The components that make up mite are:
controller*: manages a test scenario and feeds tasks to the runners.
runner: responsible for injecting the test load into the target system
duplicator*: a message router between the controller/runner and their
downstream components
collector: logs messages appearing on the mite message bus to a file
receiver: dispatches incoming messages to connected processors
recorder*: listens for special messages on the bus and records them
to a file.
stats: aggregates raw messages from the controller and runner into
statistical summaries
exporter*: (aka prometheus exporter) listens for aggregations from the
stats component, and exposes these via HTTP to a
The components marked with an asterisk are singletons; the rest can be
scaled up to meet the demand of the test. The communication pathways
between the components are represented in the following diagram:
Distributed components
In order to achieve high throughput, it’s necessary to split mite into
discrete components and distribute them across cores/machines.

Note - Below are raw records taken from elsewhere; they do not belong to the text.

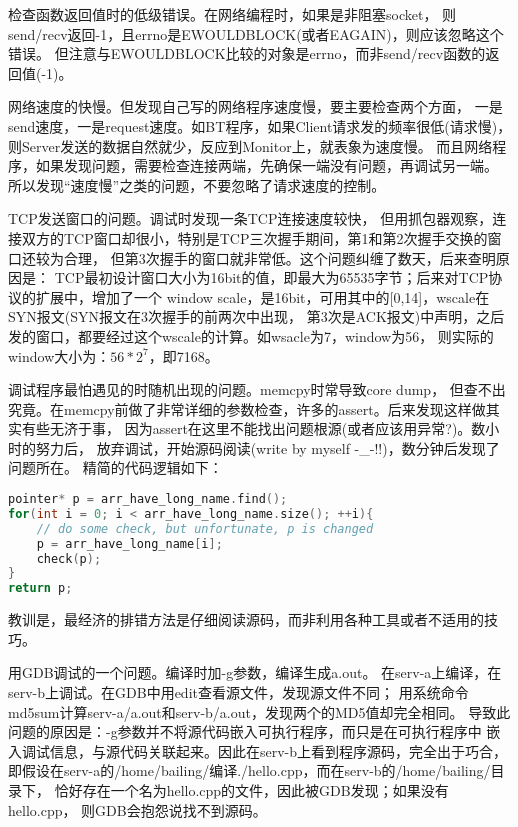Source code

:  检查函数返回值时的低级错误。在网络编程时，如果是非阻塞socket，
则send/recv返回-1，且errno是EWOULDBLOCK(或者EAGAIN)，则应该忽略这个错误。
但注意与EWOULDBLOCK比较的对象是errno，而非send/recv函数的返回值(-1)。

 网络速度的快慢。但发现自己写的网络程序速度慢，要主要检查两个方面，
一是send速度，一是request速度。如BT程序，如果Client请求发的频率很低(请求慢)，
则Server发送的数据自然就少，反应到Monitor上，就表象为速度慢。
而且网络程序，如果发现问题，需要检查连接两端，先确保一端没有问题，再调试另一端。
所以发现“速度慢”之类的问题，不要忽略了请求速度的控制。

 TCP发送窗口的问题。调试时发现一条TCP连接速度较快，
但用抓包器观察，连接双方的TCP窗口却很小，特别是TCP三次握手期间，第1和第2次握手交换的窗口还较为合理，
但第3次握手的窗口就非常低。这个问题纠缠了数天，后来查明原因是：
TCP最初设计窗口大小为16bit的值，即最大为65535字节；后来对TCP协议的扩展中，增加了一个
window scale，是16bit，可用其中的[0,14]，wscale在SYN报文(SYN报文在3次握手的前两次中出现，
第3次是ACK报文)中声明，之后发的窗口，都要经过这个wscale的计算。如wsacle为7，window为56，
则实际的window大小为：$56 * 2^{7}$，即7168。

 调试程序最怕遇见的时随机出现的问题。memcpy时常导致core dump，
但查不出究竟。在memcpy前做了非常详细的参数检查，许多的assert。后来发现这样做其实有些无济于事，
因为assert在这里不能找出问题根源(或者应该用异常?)。数小时的努力后，
放弃调试，开始源码阅读(write by myself -\_-!!)，数分钟后发现了问题所在。
精简的代码逻辑如下：
\noindent\begin{lstlisting}[language=C++]
pointer* p = arr_have_long_name.find();
for(int i = 0; i < arr_have_long_name.size(); ++i){
    // do some check, but unfortunate, p is changed
    p = arr_have_long_name[i];
    check(p);
}
return p;
\end{lstlisting}
教训是，最经济的排错方法是仔细阅读源码，而非利用各种工具或者不适用的技巧。

 用GDB调试的一个问题。编译时加-g参数，编译生成a.out。
在serv-a上编译，在serv-b上调试。在GDB中用edit查看源文件，发现源文件不同；
用系统命令md5sum计算serv-a/a.out和serv-b/a.out，发现两个的MD5值却完全相同。
导致此问题的原因是：-g参数并不将源代码嵌入可执行程序，而只是在可执行程序中
嵌入调试信息，与源代码关联起来。因此在serv-b上看到程序源码，完全出于巧合，
即假设在serv-a的/home/bailing/编译./hello.cpp，而在serv-b的/home/bailing/目录下，
恰好存在一个名为hello.cpp的文件，因此被GDB发现；如果没有hello.cpp，
则GDB会抱怨说找不到源码。

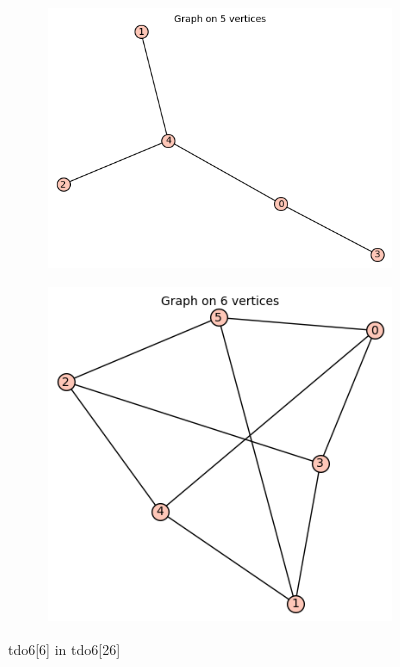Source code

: \documentclass[12pt, a4paper]{article}
\begin{document}
\begin{center}
\begin{figure}[!htb]
\centering
\begin{subfigure}{0.5\textwidth}
  \centering
  \includegraphics[width=0.5\linewidth]{tdo6[6]}
\end{subfigure}%
\begin{subfigure}{0.5\textwidth}
  \centering
  \includegraphics[width=0.5\linewidth]{tdo6[26]}
\end{subfigure}
\caption{tdo6[6] in tdo6[26]}
\label{fig:test}
\end{figure}


\end{center}
\end{document}
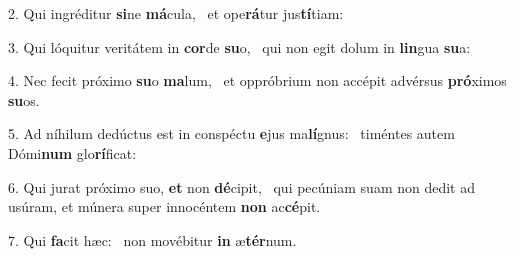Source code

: 2. Qui ingréditur \textbf{si}ne \textbf{má}cula, \ast\  et ope\textbf{rá}tur jus\textbf{tí}tiam:\

3. Qui lóquitur veritátem in \textbf{cor}de \textbf{su}o, \ast\  qui non egit dolum in \textbf{lin}gua \textbf{su}a:\

4. Nec fecit próximo \textbf{su}o \textbf{ma}lum, \ast\  et oppróbrium non accépit advérsus \textbf{pró}ximos \textbf{su}os.\

5. Ad níhilum dedúctus est in conspéctu \textbf{e}jus ma\textbf{lí}gnus: \ast\  timéntes autem Dómi\textbf{num} glo\textbf{rí}ficat:\

6. Qui jurat próximo suo, \textbf{et} non \textbf{dé}cipit, \ast\  qui pecúniam suam non dedit ad usúram, et múnera super innocéntem \textbf{non} ac\textbf{cé}pit.\

7. Qui \textbf{fa}cit hæc: \ast\  non movébitur \textbf{in} æ\textbf{tér}num.\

Mite as
an entity consists of a number of these components, each with their own
responsibilities for test control, execution and/or data collection.
Duplicator
The mite duplicator is responsible for ingesting messages from multiple
sources and then duplicating them to other components. It ensures that
messages that arrive at an incoming socket are distributed exactly once
to each of N outgoing sockets. It is usually the first component to
start. The controller and runners feed their logs into the duplicator
and cannot run without it. Only one duplicator can run at a time.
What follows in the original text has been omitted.